-- Data shown follows --

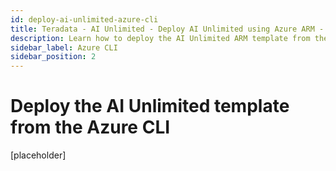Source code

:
 ```yaml
---
id: deploy-ai-unlimited-azure-cli
title: Teradata - AI Unlimited - Deploy AI Unlimited using Azure ARM - CLI
description: Learn how to deploy the AI Unlimited ARM template from the Azure CLI.
sidebar_label: Azure CLI
sidebar_position: 2
---
```


# Deploy the AI Unlimited template from the Azure CLI

[placeholder]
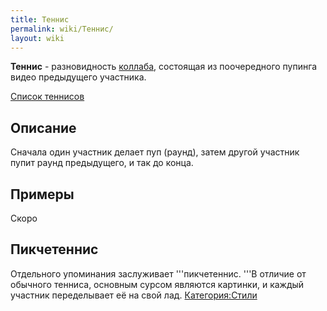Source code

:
 ```yaml
---
title: Теннис
permalink: wiki/Теннис/
layout: wiki
---
```


**Теннис** - разновидность [коллаба](Коллаб "wikilink"), состоящая из
поочередного пупинга видео предыдущего участника.  

[Список теннисов](:Категория:Теннисы "wikilink")  

## Описание

Сначала один участник делает пуп (раунд), затем другой участник пупит
раунд предыдущего, и так до конца.

## Примеры

Скоро

## Пикчетеннис

Отдельного упоминания заслуживает '''пикчетеннис. '''В отличие от
обычного тенниса, основным сурсом являются картинки, и каждый участник
переделывает её на свой лад.
[Категория:Стили](Категория:Стили "wikilink")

-- Data shown concluded --

## To do
Could you state how many lines of the records contain "раунд"? Give the number and nothing else.

## Response box
2